*** Opening Data in this exercise ***
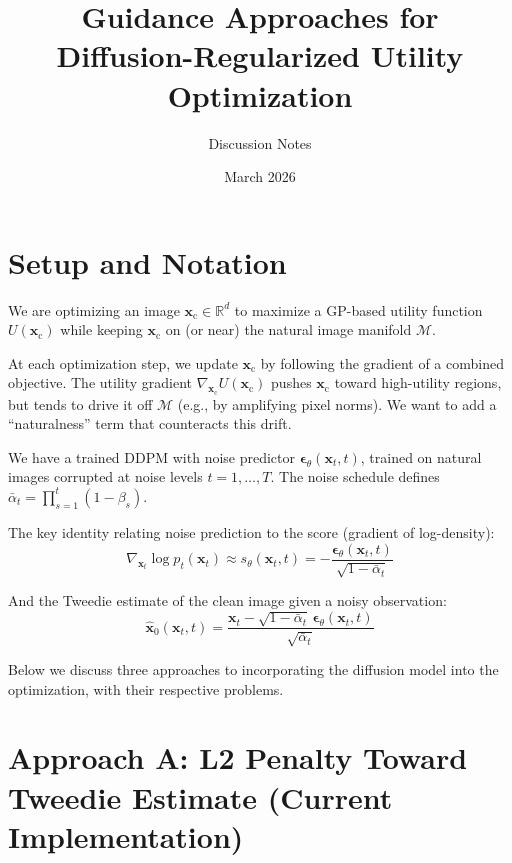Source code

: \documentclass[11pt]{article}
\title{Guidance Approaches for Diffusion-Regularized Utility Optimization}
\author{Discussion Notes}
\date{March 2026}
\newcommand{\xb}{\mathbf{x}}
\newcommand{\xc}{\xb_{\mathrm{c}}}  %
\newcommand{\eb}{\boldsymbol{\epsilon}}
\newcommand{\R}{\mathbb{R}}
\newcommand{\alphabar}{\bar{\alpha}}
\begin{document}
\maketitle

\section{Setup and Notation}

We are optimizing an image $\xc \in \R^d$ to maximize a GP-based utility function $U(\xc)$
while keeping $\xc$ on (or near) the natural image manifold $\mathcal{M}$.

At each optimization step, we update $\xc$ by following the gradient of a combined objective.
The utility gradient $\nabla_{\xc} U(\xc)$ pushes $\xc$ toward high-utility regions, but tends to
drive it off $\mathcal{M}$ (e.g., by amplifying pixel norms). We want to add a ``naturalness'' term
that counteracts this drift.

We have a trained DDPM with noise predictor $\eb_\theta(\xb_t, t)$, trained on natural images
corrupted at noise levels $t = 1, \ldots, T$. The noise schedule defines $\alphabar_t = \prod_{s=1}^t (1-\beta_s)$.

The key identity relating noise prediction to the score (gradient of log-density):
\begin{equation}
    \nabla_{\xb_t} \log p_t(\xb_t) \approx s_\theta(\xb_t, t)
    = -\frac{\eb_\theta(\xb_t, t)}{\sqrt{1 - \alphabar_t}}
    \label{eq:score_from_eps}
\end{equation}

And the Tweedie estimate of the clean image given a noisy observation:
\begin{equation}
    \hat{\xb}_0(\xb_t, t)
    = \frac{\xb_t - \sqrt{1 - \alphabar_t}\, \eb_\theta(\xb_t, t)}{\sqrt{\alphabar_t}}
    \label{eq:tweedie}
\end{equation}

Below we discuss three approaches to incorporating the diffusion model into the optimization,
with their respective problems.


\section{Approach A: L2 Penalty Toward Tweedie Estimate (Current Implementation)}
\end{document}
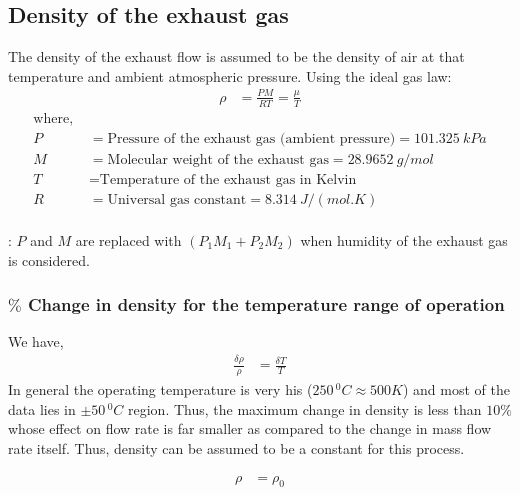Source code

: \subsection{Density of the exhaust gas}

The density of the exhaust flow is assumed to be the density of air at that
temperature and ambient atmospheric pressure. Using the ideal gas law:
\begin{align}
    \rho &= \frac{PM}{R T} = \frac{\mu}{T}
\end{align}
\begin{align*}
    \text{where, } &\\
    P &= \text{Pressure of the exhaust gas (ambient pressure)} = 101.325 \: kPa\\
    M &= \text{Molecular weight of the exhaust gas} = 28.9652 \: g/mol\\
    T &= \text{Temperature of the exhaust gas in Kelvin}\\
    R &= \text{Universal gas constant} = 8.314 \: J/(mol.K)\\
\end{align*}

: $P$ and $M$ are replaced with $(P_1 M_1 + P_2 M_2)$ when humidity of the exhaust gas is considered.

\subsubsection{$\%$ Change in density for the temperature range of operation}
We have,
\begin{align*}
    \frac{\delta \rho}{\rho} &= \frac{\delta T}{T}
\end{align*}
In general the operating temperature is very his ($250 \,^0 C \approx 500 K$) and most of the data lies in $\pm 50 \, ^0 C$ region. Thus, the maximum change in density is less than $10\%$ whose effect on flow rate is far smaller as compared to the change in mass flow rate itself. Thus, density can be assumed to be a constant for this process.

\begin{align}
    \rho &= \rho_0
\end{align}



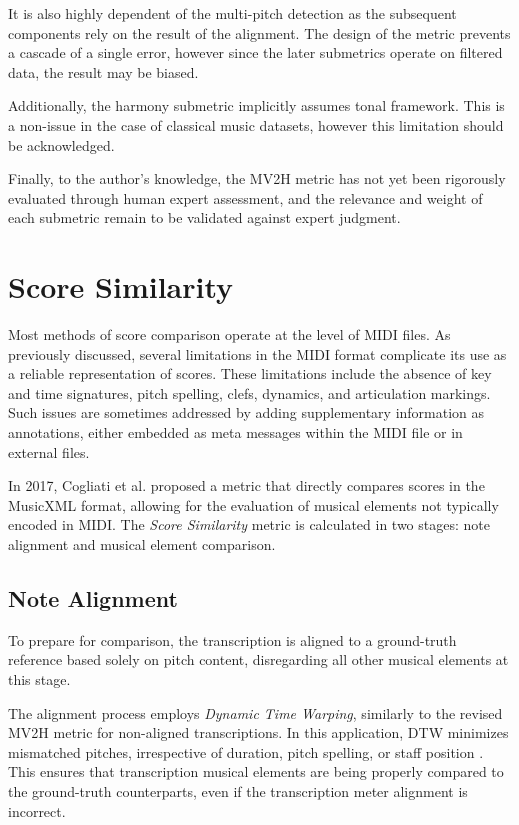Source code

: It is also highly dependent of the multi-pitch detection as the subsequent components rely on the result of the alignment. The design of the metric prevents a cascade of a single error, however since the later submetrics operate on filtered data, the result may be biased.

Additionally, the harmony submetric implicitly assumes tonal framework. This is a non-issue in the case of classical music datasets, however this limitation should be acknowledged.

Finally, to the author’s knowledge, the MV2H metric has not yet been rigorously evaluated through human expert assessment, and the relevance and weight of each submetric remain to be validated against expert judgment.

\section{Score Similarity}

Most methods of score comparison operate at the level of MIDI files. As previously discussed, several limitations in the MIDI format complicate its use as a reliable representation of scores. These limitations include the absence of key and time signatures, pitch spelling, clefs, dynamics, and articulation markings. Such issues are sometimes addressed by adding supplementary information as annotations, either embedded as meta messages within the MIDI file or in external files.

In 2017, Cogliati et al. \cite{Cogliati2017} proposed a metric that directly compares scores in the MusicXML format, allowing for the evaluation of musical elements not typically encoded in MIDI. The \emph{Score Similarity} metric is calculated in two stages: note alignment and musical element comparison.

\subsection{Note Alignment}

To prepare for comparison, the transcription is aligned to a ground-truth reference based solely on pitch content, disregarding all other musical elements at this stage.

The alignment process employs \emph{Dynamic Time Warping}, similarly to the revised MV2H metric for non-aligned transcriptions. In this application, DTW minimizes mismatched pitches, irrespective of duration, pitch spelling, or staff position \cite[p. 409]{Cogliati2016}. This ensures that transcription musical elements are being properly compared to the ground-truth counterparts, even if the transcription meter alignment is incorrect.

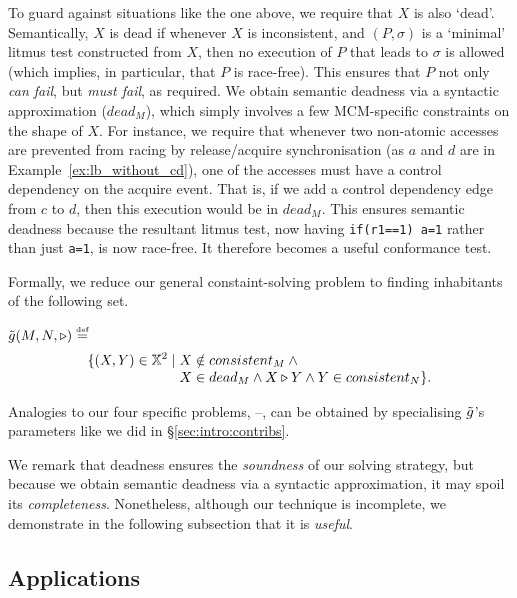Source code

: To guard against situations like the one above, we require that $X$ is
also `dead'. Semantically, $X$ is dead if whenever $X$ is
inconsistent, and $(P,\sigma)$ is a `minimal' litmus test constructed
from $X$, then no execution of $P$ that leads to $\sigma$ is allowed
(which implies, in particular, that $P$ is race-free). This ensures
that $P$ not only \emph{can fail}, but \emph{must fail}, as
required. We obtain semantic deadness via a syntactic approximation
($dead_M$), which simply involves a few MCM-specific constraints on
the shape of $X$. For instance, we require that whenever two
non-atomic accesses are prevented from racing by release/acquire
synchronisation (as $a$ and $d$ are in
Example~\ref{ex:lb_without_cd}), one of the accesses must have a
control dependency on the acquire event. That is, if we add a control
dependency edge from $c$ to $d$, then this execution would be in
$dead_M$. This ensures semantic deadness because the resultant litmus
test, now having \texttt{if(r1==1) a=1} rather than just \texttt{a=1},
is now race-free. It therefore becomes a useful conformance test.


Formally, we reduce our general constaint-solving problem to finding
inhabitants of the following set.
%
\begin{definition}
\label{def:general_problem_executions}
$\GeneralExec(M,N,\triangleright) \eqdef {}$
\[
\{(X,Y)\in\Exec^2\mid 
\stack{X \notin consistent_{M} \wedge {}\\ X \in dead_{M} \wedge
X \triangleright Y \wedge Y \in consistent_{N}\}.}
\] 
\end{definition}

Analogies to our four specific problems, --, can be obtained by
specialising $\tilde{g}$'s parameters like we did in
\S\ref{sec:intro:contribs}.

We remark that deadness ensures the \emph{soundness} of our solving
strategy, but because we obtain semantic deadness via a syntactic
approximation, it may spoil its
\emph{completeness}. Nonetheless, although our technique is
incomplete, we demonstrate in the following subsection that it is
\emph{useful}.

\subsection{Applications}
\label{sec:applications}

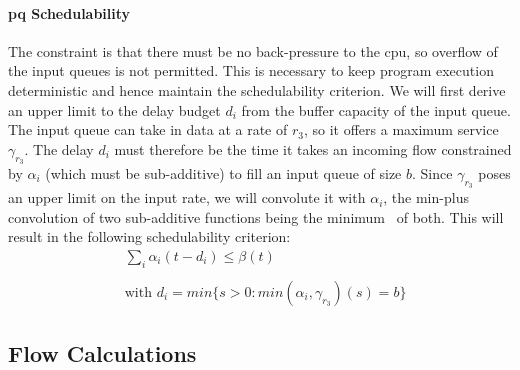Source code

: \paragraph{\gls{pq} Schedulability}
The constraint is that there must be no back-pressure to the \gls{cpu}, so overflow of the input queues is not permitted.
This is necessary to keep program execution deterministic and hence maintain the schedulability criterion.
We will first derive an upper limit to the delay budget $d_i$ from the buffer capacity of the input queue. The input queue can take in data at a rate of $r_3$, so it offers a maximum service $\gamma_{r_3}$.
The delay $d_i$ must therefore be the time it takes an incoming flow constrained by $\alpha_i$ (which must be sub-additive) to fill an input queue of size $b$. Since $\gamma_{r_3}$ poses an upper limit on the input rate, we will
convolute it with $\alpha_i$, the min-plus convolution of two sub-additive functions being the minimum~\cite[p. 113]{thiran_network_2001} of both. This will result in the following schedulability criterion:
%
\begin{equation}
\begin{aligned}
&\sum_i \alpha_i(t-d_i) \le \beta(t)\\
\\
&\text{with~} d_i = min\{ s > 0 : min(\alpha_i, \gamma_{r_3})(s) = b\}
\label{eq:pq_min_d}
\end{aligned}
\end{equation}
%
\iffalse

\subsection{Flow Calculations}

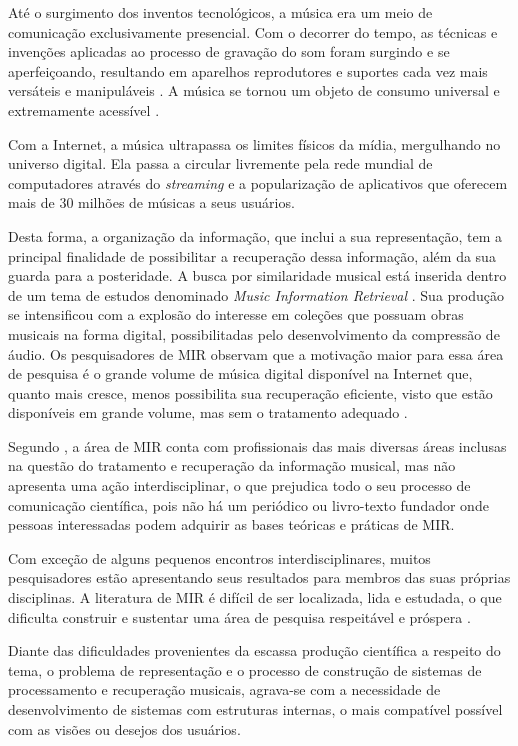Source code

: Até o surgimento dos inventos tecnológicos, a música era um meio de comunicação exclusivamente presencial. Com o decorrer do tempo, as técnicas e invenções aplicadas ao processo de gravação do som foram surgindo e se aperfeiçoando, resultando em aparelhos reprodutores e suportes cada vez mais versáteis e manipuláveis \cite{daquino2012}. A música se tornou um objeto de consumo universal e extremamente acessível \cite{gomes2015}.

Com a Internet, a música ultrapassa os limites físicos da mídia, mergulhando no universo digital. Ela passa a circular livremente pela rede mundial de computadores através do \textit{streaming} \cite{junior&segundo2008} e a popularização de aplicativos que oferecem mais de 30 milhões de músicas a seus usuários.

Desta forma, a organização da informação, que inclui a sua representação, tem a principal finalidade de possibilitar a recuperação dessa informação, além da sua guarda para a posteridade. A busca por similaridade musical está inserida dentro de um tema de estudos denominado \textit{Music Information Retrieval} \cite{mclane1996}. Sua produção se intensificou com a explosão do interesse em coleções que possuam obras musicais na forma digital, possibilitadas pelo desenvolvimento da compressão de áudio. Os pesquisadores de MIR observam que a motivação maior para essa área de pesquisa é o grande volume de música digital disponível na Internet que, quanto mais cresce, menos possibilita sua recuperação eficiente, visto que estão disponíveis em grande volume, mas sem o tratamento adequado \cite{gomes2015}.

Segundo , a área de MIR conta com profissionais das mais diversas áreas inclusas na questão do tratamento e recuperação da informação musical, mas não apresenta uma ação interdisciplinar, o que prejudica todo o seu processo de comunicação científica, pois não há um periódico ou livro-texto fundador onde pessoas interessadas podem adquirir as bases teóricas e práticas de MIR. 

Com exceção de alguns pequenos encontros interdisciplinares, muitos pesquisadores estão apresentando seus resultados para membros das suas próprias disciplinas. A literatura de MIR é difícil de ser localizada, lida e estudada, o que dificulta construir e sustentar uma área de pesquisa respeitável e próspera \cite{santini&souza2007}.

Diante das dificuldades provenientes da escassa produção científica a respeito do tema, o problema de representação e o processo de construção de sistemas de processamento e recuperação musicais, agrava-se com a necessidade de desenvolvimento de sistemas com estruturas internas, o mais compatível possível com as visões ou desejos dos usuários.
*** Closing Data in this exercise ***
Exercise brief.
Check each line above for the word "criterion", and copy the lines where it appears.

Your solution.
This is necessary to keep program execution deterministic and hence maintain the schedulability criterion.
convolute it with $\alpha_i$, the min-plus convolution of two sub-additive functions being the minimum~\cite[p. 113]{thiran_network_2001} of both. This will result in the following schedulability criterion:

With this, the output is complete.